▶ [Records shown]
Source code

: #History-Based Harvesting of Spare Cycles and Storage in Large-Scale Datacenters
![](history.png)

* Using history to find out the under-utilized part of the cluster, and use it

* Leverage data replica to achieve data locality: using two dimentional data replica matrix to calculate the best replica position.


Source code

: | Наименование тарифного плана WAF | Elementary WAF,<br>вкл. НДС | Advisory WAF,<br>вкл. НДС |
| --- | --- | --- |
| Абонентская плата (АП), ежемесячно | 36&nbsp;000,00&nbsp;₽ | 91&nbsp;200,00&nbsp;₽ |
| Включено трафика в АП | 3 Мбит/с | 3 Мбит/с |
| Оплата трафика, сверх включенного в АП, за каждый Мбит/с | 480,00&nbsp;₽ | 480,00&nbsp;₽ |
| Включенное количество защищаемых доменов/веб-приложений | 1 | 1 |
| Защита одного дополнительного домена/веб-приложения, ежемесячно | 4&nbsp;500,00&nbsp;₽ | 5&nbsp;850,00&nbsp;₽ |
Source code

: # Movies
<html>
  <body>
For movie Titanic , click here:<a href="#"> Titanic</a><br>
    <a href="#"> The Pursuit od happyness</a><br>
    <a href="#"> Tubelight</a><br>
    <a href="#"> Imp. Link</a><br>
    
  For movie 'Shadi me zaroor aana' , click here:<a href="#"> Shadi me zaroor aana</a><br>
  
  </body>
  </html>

▶ [Assignment] Write out exactly the lines from the line holding "480,00&nbsp;₽ | 480,00&nbsp;₽ |" through the last line of the data, and nothing besides those lines.

▶ [Solution below]
| Оплата трафика, сверх включенного в АП, за каждый Мбит/с | 480,00&nbsp;₽ | 480,00&nbsp;₽ |
| Включенное количество защищаемых доменов/веб-приложений | 1 | 1 |
| Защита одного дополнительного домена/веб-приложения, ежемесячно | 4&nbsp;500,00&nbsp;₽ | 5&nbsp;850,00&nbsp;₽ |
Source code

: # Movies
<html>
  <body>
For movie Titanic , click here:<a href="#"> Titanic</a><br>
    <a href="#"> The Pursuit od happyness</a><br>
    <a href="#"> Tubelight</a><br>
    <a href="#"> Imp. Link</a><br>
    
  For movie 'Shadi me zaroor aana' , click here:<a href="#"> Shadi me zaroor aana</a><br>
  
  </body>
  </html>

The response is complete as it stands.